» **EXERCISE INPUT**:
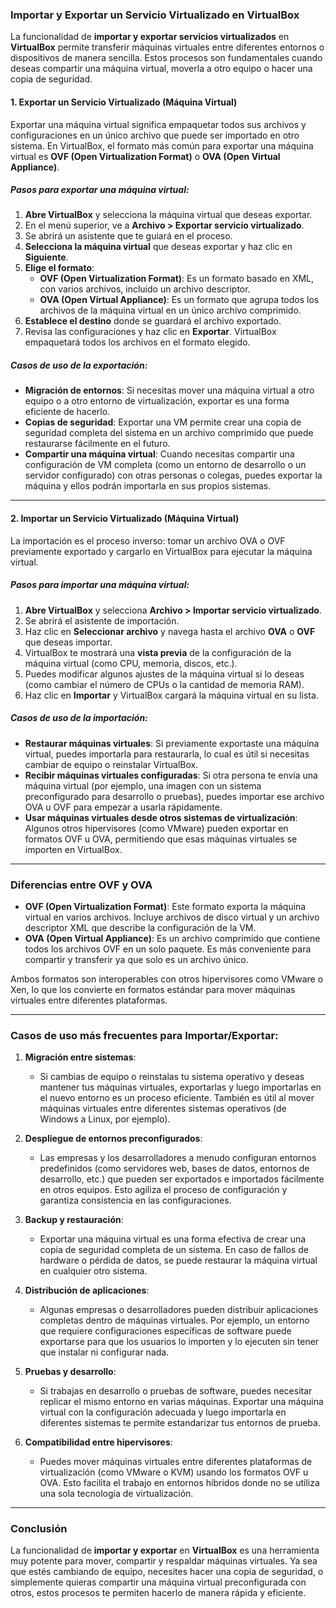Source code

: ### Importar y Exportar un Servicio Virtualizado en **VirtualBox**

La funcionalidad de **importar y exportar servicios virtualizados** en **VirtualBox** permite transferir máquinas virtuales entre diferentes entornos o dispositivos de manera sencilla. Estos procesos son fundamentales cuando deseas compartir una máquina virtual, moverla a otro equipo o hacer una copia de seguridad.

#### **1. Exportar un Servicio Virtualizado (Máquina Virtual)**

Exportar una máquina virtual significa empaquetar todos sus archivos y configuraciones en un único archivo que puede ser importado en otro sistema. En VirtualBox, el formato más común para exportar una máquina virtual es **OVF (Open Virtualization Format)** o **OVA (Open Virtual Appliance)**.

##### Pasos para exportar una máquina virtual:
1. **Abre VirtualBox** y selecciona la máquina virtual que deseas exportar.
2. En el menú superior, ve a **Archivo > Exportar servicio virtualizado**.
3. Se abrirá un asistente que te guiará en el proceso.
4. **Selecciona la máquina virtual** que deseas exportar y haz clic en **Siguiente**.
5. **Elige el formato**:
   - **OVF (Open Virtualization Format)**: Es un formato basado en XML, con varios archivos, incluido un archivo descriptor.
   - **OVA (Open Virtual Appliance)**: Es un formato que agrupa todos los archivos de la máquina virtual en un único archivo comprimido.
6. **Establece el destino** donde se guardará el archivo exportado.
7. Revisa las configuraciones y haz clic en **Exportar**. VirtualBox empaquetará todos los archivos en el formato elegido.

##### Casos de uso de la exportación:
- **Migración de entornos**: Si necesitas mover una máquina virtual a otro equipo o a otro entorno de virtualización, exportar es una forma eficiente de hacerlo.
- **Copias de seguridad**: Exportar una VM permite crear una copia de seguridad completa del sistema en un archivo comprimido que puede restaurarse fácilmente en el futuro.
- **Compartir una máquina virtual**: Cuando necesitas compartir una configuración de VM completa (como un entorno de desarrollo o un servidor configurado) con otras personas o colegas, puedes exportar la máquina y ellos podrán importarla en sus propios sistemas.
  
---

#### **2. Importar un Servicio Virtualizado (Máquina Virtual)**

La importación es el proceso inverso: tomar un archivo OVA o OVF previamente exportado y cargarlo en VirtualBox para ejecutar la máquina virtual.

##### Pasos para importar una máquina virtual:
1. **Abre VirtualBox** y selecciona **Archivo > Importar servicio virtualizado**.
2. Se abrirá el asistente de importación.
3. Haz clic en **Seleccionar archivo** y navega hasta el archivo **OVA** o **OVF** que deseas importar.
4. VirtualBox te mostrará una **vista previa** de la configuración de la máquina virtual (como CPU, memoria, discos, etc.).
5. Puedes modificar algunos ajustes de la máquina virtual si lo deseas (como cambiar el número de CPUs o la cantidad de memoria RAM).
6. Haz clic en **Importar** y VirtualBox cargará la máquina virtual en su lista.

##### Casos de uso de la importación:
- **Restaurar máquinas virtuales**: Si previamente exportaste una máquina virtual, puedes importarla para restaurarla, lo cual es útil si necesitas cambiar de equipo o reinstalar VirtualBox.
- **Recibir máquinas virtuales configuradas**: Si otra persona te envía una máquina virtual (por ejemplo, una imagen con un sistema preconfigurado para desarrollo o pruebas), puedes importar ese archivo OVA u OVF para empezar a usarla rápidamente.
- **Usar máquinas virtuales desde otros sistemas de virtualización**: Algunos otros hipervisores (como VMware) pueden exportar en formatos OVF u OVA, permitiendo que esas máquinas virtuales se importen en VirtualBox.

---

### Diferencias entre OVF y OVA

- **OVF (Open Virtualization Format)**: Este formato exporta la máquina virtual en varios archivos. Incluye archivos de disco virtual y un archivo descriptor XML que describe la configuración de la VM.
- **OVA (Open Virtual Appliance)**: Es un archivo comprimido que contiene todos los archivos OVF en un solo paquete. Es más conveniente para compartir y transferir ya que solo es un archivo único.

Ambos formatos son interoperables con otros hipervisores como VMware o Xen, lo que los convierte en formatos estándar para mover máquinas virtuales entre diferentes plataformas.

---

### Casos de uso más frecuentes para Importar/Exportar:

1. **Migración entre sistemas**:
   - Si cambias de equipo o reinstalas tu sistema operativo y deseas mantener tus máquinas virtuales, exportarlas y luego importarlas en el nuevo entorno es un proceso eficiente. También es útil al mover máquinas virtuales entre diferentes sistemas operativos (de Windows a Linux, por ejemplo).
  
2. **Despliegue de entornos preconfigurados**:
   - Las empresas y los desarrolladores a menudo configuran entornos predefinidos (como servidores web, bases de datos, entornos de desarrollo, etc.) que pueden ser exportados e importados fácilmente en otros equipos. Esto agiliza el proceso de configuración y garantiza consistencia en las configuraciones.
  
3. **Backup y restauración**:
   - Exportar una máquina virtual es una forma efectiva de crear una copia de seguridad completa de un sistema. En caso de fallos de hardware o pérdida de datos, se puede restaurar la máquina virtual en cualquier otro sistema.
  
4. **Distribución de aplicaciones**:
   - Algunas empresas o desarrolladores pueden distribuir aplicaciones completas dentro de máquinas virtuales. Por ejemplo, un entorno que requiere configuraciones específicas de software puede exportarse para que los usuarios lo importen y lo ejecuten sin tener que instalar ni configurar nada.
  
5. **Pruebas y desarrollo**:
   - Si trabajas en desarrollo o pruebas de software, puedes necesitar replicar el mismo entorno en varias máquinas. Exportar una máquina virtual con la configuración adecuada y luego importarla en diferentes sistemas te permite estandarizar tus entornos de prueba.
  
6. **Compatibilidad entre hipervisores**:
   - Puedes mover máquinas virtuales entre diferentes plataformas de virtualización (como VMware o KVM) usando los formatos OVF u OVA. Esto facilita el trabajo en entornos híbridos donde no se utiliza una sola tecnología de virtualización.

---

### Conclusión

La funcionalidad de **importar y exportar** en **VirtualBox** es una herramienta muy potente para mover, compartir y respaldar máquinas virtuales. Ya sea que estés cambiando de equipo, necesites hacer una copia de seguridad, o simplemente quieras compartir una máquina virtual preconfigurada con otros, estos procesos te permiten hacerlo de manera rápida y eficiente.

» **DIRECTIONS**: Your answer must be an exact copy of the records, minus any pictures.

» **PROBLEM SOLUTION**:
Source code

: ### Importar y Exportar un Servicio Virtualizado en **VirtualBox**

La funcionalidad de **importar y exportar servicios virtualizados** en **VirtualBox** permite transferir máquinas virtuales entre diferentes entornos o dispositivos de manera sencilla. Estos procesos son fundamentales cuando deseas compartir una máquina virtual, moverla a otro equipo o hacer una copia de seguridad.

#### **1. Exportar un Servicio Virtualizado (Máquina Virtual)**

Exportar una máquina virtual significa empaquetar todos sus archivos y configuraciones en un único archivo que puede ser importado en otro sistema. En VirtualBox, el formato más común para exportar una máquina virtual es **OVF (Open Virtualization Format)** o **OVA (Open Virtual Appliance)**.

##### Pasos para exportar una máquina virtual:
1. **Abre VirtualBox** y selecciona la máquina virtual que deseas exportar.
2. En el menú superior, ve a **Archivo > Exportar servicio virtualizado**.
3. Se abrirá un asistente que te guiará en el proceso.
4. **Selecciona la máquina virtual** que deseas exportar y haz clic en **Siguiente**.
5. **Elige el formato**:
   - **OVF (Open Virtualization Format)**: Es un formato basado en XML, con varios archivos, incluido un archivo descriptor.
   - **OVA (Open Virtual Appliance)**: Es un formato que agrupa todos los archivos de la máquina virtual en un único archivo comprimido.
6. **Establece el destino** donde se guardará el archivo exportado.
7. Revisa las configuraciones y haz clic en **Exportar**. VirtualBox empaquetará todos los archivos en el formato elegido.

##### Casos de uso de la exportación:
- **Migración de entornos**: Si necesitas mover una máquina virtual a otro equipo o a otro entorno de virtualización, exportar es una forma eficiente de hacerlo.
- **Copias de seguridad**: Exportar una VM permite crear una copia de seguridad completa del sistema en un archivo comprimido que puede restaurarse fácilmente en el futuro.
- **Compartir una máquina virtual**: Cuando necesitas compartir una configuración de VM completa (como un entorno de desarrollo o un servidor configurado) con otras personas o colegas, puedes exportar la máquina y ellos podrán importarla en sus propios sistemas.
  
---

#### **2. Importar un Servicio Virtualizado (Máquina Virtual)**

La importación es el proceso inverso: tomar un archivo OVA o OVF previamente exportado y cargarlo en VirtualBox para ejecutar la máquina virtual.

##### Pasos para importar una máquina virtual:
1. **Abre VirtualBox** y selecciona **Archivo > Importar servicio virtualizado**.
2. Se abrirá el asistente de importación.
3. Haz clic en **Seleccionar archivo** y navega hasta el archivo **OVA** o **OVF** que deseas importar.
4. VirtualBox te mostrará una **vista previa** de la configuración de la máquina virtual (como CPU, memoria, discos, etc.).
5. Puedes modificar algunos ajustes de la máquina virtual si lo deseas (como cambiar el número de CPUs o la cantidad de memoria RAM).
6. Haz clic en **Importar** y VirtualBox cargará la máquina virtual en su lista.

##### Casos de uso de la importación:
- **Restaurar máquinas virtuales**: Si previamente exportaste una máquina virtual, puedes importarla para restaurarla, lo cual es útil si necesitas cambiar de equipo o reinstalar VirtualBox.
- **Recibir máquinas virtuales configuradas**: Si otra persona te envía una máquina virtual (por ejemplo, una imagen con un sistema preconfigurado para desarrollo o pruebas), puedes importar ese archivo OVA u OVF para empezar a usarla rápidamente.
- **Usar máquinas virtuales desde otros sistemas de virtualización**: Algunos otros hipervisores (como VMware) pueden exportar en formatos OVF u OVA, permitiendo que esas máquinas virtuales se importen en VirtualBox.

---

### Diferencias entre OVF y OVA

- **OVF (Open Virtualization Format)**: Este formato exporta la máquina virtual en varios archivos. Incluye archivos de disco virtual y un archivo descriptor XML que describe la configuración de la VM.
- **OVA (Open Virtual Appliance)**: Es un archivo comprimido que contiene todos los archivos OVF en un solo paquete. Es más conveniente para compartir y transferir ya que solo es un archivo único.

Ambos formatos son interoperables con otros hipervisores como VMware o Xen, lo que los convierte en formatos estándar para mover máquinas virtuales entre diferentes plataformas.

---

### Casos de uso más frecuentes para Importar/Exportar:

1. **Migración entre sistemas**:
   - Si cambias de equipo o reinstalas tu sistema operativo y deseas mantener tus máquinas virtuales, exportarlas y luego importarlas en el nuevo entorno es un proceso eficiente. También es útil al mover máquinas virtuales entre diferentes sistemas operativos (de Windows a Linux, por ejemplo).
  
2. **Despliegue de entornos preconfigurados**:
   - Las empresas y los desarrolladores a menudo configuran entornos predefinidos (como servidores web, bases de datos, entornos de desarrollo, etc.) que pueden ser exportados e importados fácilmente en otros equipos. Esto agiliza el proceso de configuración y garantiza consistencia en las configuraciones.
  
3. **Backup y restauración**:
   - Exportar una máquina virtual es una forma efectiva de crear una copia de seguridad completa de un sistema. En caso de fallos de hardware o pérdida de datos, se puede restaurar la máquina virtual en cualquier otro sistema.
  
4. **Distribución de aplicaciones**:
   - Algunas empresas o desarrolladores pueden distribuir aplicaciones completas dentro de máquinas virtuales. Por ejemplo, un entorno que requiere configuraciones específicas de software puede exportarse para que los usuarios lo importen y lo ejecuten sin tener que instalar ni configurar nada.
  
5. **Pruebas y desarrollo**:
   - Si trabajas en desarrollo o pruebas de software, puedes necesitar replicar el mismo entorno en varias máquinas. Exportar una máquina virtual con la configuración adecuada y luego importarla en diferentes sistemas te permite estandarizar tus entornos de prueba.
  
6. **Compatibilidad entre hipervisores**:
   - Puedes mover máquinas virtuales entre diferentes plataformas de virtualización (como VMware o KVM) usando los formatos OVF u OVA. Esto facilita el trabajo en entornos híbridos donde no se utiliza una sola tecnología de virtualización.

---

### Conclusión

La funcionalidad de **importar y exportar** en **VirtualBox** es una herramienta muy potente para mover, compartir y respaldar máquinas virtuales. Ya sea que estés cambiando de equipo, necesites hacer una copia de seguridad, o simplemente quieras compartir una máquina virtual preconfigurada con otros, estos procesos te permiten hacerlo de manera rápida y eficiente.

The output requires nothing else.